“Make It Okay” Presentation Aims To End Mental Illness Stigma At BSU
Bemidji State University wants their faculty, students and staff to know that it’s okay to talk about mental illness. Today, strides were made to help break the stigma with a “Make It Okay” presentation.
“It was meant to be an interactive session where people can talk about their experiences, learn a little bit about mental illness,” says Kelly Brevig, suicide prevention coordinator for Evergreen Youth and Family Services in Bemidji and the facilitator of the presentation.
There was a lot of shuffling around the room for the group activities and naturally, a lot of group discussion.
Brevig says, “We did a lot of group discussion and had practice time talking about our own stories and sharing as much as we were comfortable with so we could be able to leave here and look around the room and say, ‘I am not the only one with some experiences in mental illness in myself or a friend or a family member.’”
A big message the Make-It-Okay presentation wanted to send out was that just talking about mental illness could really help a lot.
“We often times don’t self identify that there’s something going on and we don’t know ourselves that this is more than just being sad. Maybe there’s a deeper depression that things just haven’t gotten better after two weeks,” says Brevig.
People also learned that you shouldn’t be afraid to check on your loved ones.
Brevig says, “It’s about identifying what those things are, having conversations with other people like being able to say, ‘hey, I notice you.
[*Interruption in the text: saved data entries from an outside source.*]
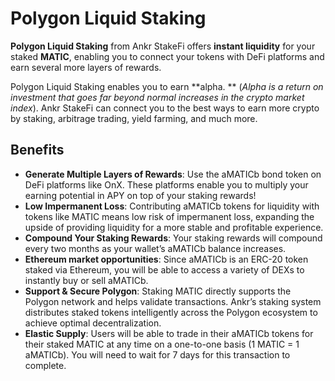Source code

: # Polygon Liquid Staking

**Polygon Liquid Staking** from Ankr StakeFi offers **instant liquidity** for your staked **MATIC**, enabling you to connect your tokens with DeFi platforms and earn several more layers of rewards.

Polygon Liquid Staking enables you to earn **alpha. ** (_Alpha is a return on investment that goes far beyond normal increases in the crypto market index_). Ankr StakeFi can connect you to the best ways to earn more crypto by staking, arbitrage trading, yield farming, and much more.

## **Benefits**

* **Generate Multiple Layers of Rewards**: Use the aMATICb bond token on DeFi platforms like OnX. These platforms enable you to multiply your earning potential in APY on top of your staking rewards!
* **Low Impermanent Loss**: Contributing aMATICb tokens for liquidity with tokens like MATIC means low risk of impermanent loss, expanding the upside of providing liquidity for a more stable and profitable experience.
* **Compound Your Staking Rewards**: Your staking rewards will compound every two months as your wallet’s aMATICb balance increases.
* **Ethereum market opportunities**: Since aMATICb is an ERC-20 token staked via Ethereum,  you will be able to access a variety of DEXs to instantly buy or sell aMATICb.
* **Support & Secure Polygon**: Staking MATIC directly supports the Polygon network and helps validate transactions. Ankr’s staking system distributes staked tokens intelligently across the Polygon ecosystem to achieve optimal decentralization.
* **Elastic Supply**: Users will be able to trade in their aMATICb tokens for their staked MATIC at any time on a one-to-one basis (1 MATIC = 1 aMATICb). You will need to wait for 7 days for this transaction to complete.

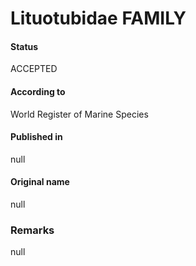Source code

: Lituotubidae FAMILY
=======

#### Status
ACCEPTED

#### According to
World Register of Marine Species

#### Published in
null

#### Original name
null

### Remarks
null
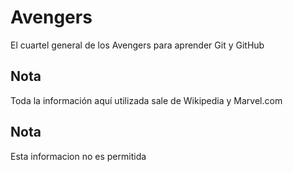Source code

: # Avengers

El cuartel general de los Avengers para aprender Git y GitHub

## Nota
Toda la información aquí utilizada sale de Wikipedia y Marvel.com

## Nota
Esta informacion no es permitida
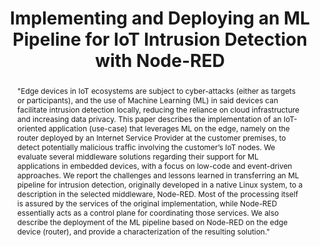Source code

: ---
layout: contributions
title: "Implementing and Deploying an ML Pipeline for IoT Intrusion Detection with Node-RED"
authors: Yimin Zhang, Barikisu Asulba, Nuno Schumacher, Mario Sousa, Pedro Souto, Luis Almeida, Pedro Santos, Nuno Martins and Joana Sousa
abstract: >-
    "Edge devices in IoT ecosystems are subject to cyber-attacks (either as targets or participants), and the use of Machine Learning (ML) in said devices can facilitate intrusion detection locally, reducing the reliance on cloud infrastructure and increasing data privacy. This paper describes the implementation of an IoT-oriented application (use-case) that leverages ML on the edge, namely on the router deployed by an Internet Service Provider at the customer premises, to detect potentially malicious traffic involving the customer’s IoT nodes. We evaluate several middleware solutions regarding their support for ML applications in embedded devices, with a focus on low-code and event-driven approaches. We report the challenges and lessons learned in transferring an ML pipeline for intrusion detection, originally developed in a native Linux system, to a description in the selected middleware, Node-RED. Most of the processing itself is assured by the services of the original implementation, while Node-RED essentially acts as a control plane for coordinating those services. We also describe the deployment of the ML pipeline based on Node-RED on the edge device (router), and provide a characterization of the resulting solution."
---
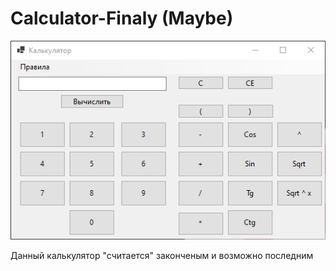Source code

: # Calculator-Finaly (Maybe)
![image](https://github.com/TrewCar/Calculator-Finaly/blob/main/WinFormsApp5_RDIeqQYshR.png)

Данный калькулятор "считается" законченым и возможно последним
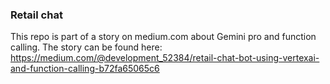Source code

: ### Retail chat 
This repo is part of a story on medium.com about Gemini pro and function calling.
The story can be found here:
https://medium.com/@development_52384/retail-chat-bot-using-vertexai-and-function-calling-b72fa65065c6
I see you. What can I do to help?’”
At the end of the presentation, attendees were given information on where to go to for help. Brevig says it’s important to remember that you don’t have to be suicidal to use resources like the National Suicide Prevention Line, the Crisis Text Line or the Mobile Crisis Hotline.
She says about the Mobile Crisis Hotline, “They can come to you. They can come to the home, to the workplace, to the school and they can help make a safety plan and put those things together of ‘how do we move forward?’, and so it’s an okay resource to use. We want people to be able to use it and reach out and get help.”
Attendees of the session were also given the opportunity to learn how to facilitate their own “Make It Okay” presentation.